» PROBLEM STATEMENT
All lines in the material with the string "plugin" should be listed.

» RECORDS SHOWN

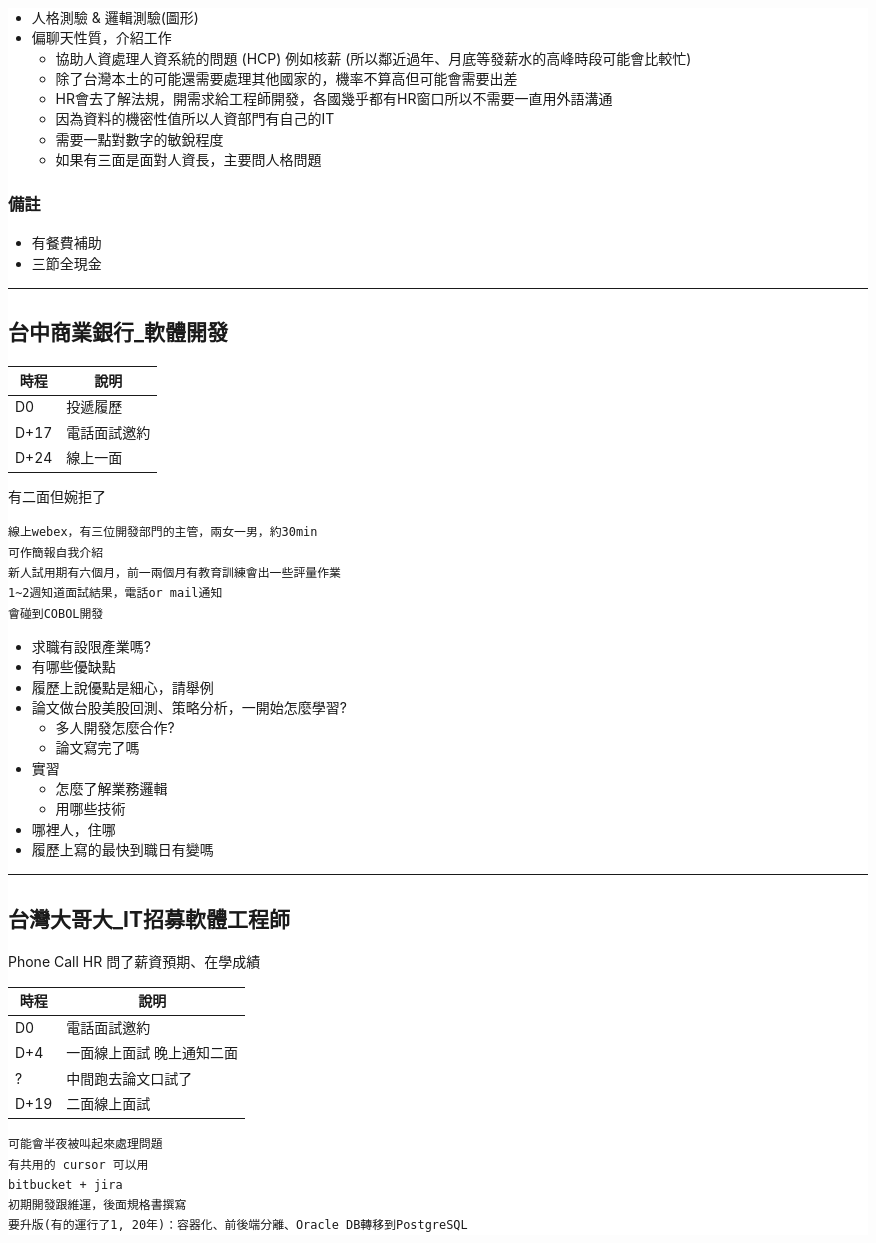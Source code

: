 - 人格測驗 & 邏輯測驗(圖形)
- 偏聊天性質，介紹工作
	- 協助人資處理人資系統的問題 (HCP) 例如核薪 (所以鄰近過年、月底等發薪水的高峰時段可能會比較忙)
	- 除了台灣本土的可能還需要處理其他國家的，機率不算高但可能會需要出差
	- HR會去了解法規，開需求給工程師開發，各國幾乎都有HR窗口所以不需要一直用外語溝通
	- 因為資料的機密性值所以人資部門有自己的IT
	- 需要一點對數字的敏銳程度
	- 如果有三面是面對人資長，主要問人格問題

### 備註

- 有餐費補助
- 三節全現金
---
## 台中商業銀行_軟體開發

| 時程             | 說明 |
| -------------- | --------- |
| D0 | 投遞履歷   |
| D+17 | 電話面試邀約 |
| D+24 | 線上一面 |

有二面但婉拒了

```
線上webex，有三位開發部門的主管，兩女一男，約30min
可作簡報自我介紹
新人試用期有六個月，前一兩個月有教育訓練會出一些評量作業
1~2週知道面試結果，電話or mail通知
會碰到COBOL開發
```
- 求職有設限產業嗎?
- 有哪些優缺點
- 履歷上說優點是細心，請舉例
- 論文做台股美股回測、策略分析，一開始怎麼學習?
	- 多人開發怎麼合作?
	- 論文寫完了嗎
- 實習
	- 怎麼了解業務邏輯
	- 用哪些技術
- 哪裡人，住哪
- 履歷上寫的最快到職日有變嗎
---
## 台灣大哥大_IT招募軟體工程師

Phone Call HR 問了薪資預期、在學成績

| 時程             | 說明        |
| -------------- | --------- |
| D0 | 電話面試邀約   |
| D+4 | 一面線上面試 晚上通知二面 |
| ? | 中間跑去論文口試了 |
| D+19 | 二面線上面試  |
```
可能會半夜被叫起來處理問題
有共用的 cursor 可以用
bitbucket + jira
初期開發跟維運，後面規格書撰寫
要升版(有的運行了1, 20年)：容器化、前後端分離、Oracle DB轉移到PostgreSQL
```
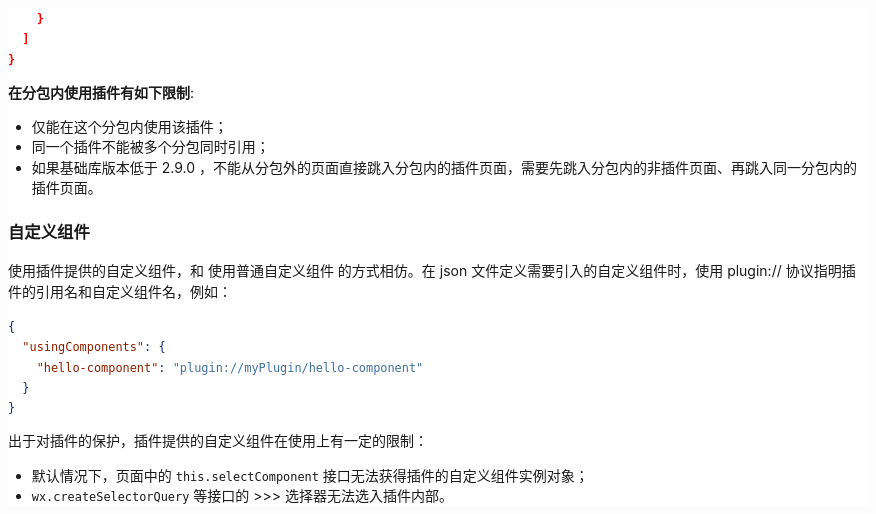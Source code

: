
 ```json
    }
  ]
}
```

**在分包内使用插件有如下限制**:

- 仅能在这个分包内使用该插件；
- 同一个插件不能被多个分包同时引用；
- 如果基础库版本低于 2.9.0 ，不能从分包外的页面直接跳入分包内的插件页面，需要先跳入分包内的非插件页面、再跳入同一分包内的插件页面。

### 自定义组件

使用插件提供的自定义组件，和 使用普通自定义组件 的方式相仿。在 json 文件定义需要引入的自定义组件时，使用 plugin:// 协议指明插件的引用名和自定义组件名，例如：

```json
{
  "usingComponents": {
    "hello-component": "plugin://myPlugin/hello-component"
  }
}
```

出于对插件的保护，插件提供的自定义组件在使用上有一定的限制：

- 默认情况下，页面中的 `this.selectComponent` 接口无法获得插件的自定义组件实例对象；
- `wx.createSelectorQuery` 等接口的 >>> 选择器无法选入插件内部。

» OUTPUT OF THE EXERCISE
使用插件提供的自定义组件，和 使用普通自定义组件 的方式相仿。在 json 文件定义需要引入的自定义组件时，使用 plugin:// 协议指明插件的引用名和自定义组件名，例如：
    "hello-component": "plugin://myPlugin/hello-component"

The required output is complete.